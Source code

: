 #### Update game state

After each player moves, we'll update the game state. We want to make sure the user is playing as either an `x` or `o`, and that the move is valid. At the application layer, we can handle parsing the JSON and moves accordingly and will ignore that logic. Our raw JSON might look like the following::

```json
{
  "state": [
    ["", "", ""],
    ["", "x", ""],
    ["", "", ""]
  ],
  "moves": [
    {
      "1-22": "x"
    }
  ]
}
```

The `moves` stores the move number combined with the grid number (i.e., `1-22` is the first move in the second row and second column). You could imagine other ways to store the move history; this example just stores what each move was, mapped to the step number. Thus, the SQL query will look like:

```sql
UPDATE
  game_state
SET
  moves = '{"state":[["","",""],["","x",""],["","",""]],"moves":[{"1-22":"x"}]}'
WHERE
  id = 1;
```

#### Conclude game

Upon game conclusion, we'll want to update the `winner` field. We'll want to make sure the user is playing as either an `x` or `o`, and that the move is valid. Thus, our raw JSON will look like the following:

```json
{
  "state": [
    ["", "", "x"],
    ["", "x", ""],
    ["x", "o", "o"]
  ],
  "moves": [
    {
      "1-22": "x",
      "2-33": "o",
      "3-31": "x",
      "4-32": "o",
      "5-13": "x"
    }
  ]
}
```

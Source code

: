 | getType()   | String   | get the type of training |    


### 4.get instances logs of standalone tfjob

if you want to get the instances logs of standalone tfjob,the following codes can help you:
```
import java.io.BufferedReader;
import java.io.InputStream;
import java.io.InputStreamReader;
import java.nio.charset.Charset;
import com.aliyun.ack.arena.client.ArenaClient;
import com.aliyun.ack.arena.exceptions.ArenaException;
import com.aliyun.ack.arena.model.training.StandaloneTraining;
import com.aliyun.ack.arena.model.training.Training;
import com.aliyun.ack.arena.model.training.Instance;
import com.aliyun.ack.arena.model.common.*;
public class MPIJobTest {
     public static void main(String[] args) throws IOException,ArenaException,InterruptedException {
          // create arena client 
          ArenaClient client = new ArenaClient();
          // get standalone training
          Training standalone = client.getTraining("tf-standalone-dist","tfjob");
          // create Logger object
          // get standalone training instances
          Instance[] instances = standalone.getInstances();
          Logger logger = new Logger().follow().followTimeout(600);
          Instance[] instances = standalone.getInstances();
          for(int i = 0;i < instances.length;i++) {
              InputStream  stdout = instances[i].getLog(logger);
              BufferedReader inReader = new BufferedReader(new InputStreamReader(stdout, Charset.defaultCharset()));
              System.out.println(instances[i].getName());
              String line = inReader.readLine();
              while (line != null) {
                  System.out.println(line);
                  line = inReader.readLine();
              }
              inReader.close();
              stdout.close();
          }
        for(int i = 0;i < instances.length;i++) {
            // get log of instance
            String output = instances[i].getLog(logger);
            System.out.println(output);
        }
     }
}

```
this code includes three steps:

REQUIRED WORK
Scan the material above and copy every line that holds the string "playing".

ANSWER SPACE
After each player moves, we'll update the game state. We want to make sure the user is playing as either an `x` or `o`, and that the move is valid. At the application layer, we can handle parsing the JSON and moves accordingly and will ignore that logic. Our raw JSON might look like the following::
Upon game conclusion, we'll want to update the `winner` field. We'll want to make sure the user is playing as either an `x` or `o`, and that the move is valid. Thus, our raw JSON will look like the following:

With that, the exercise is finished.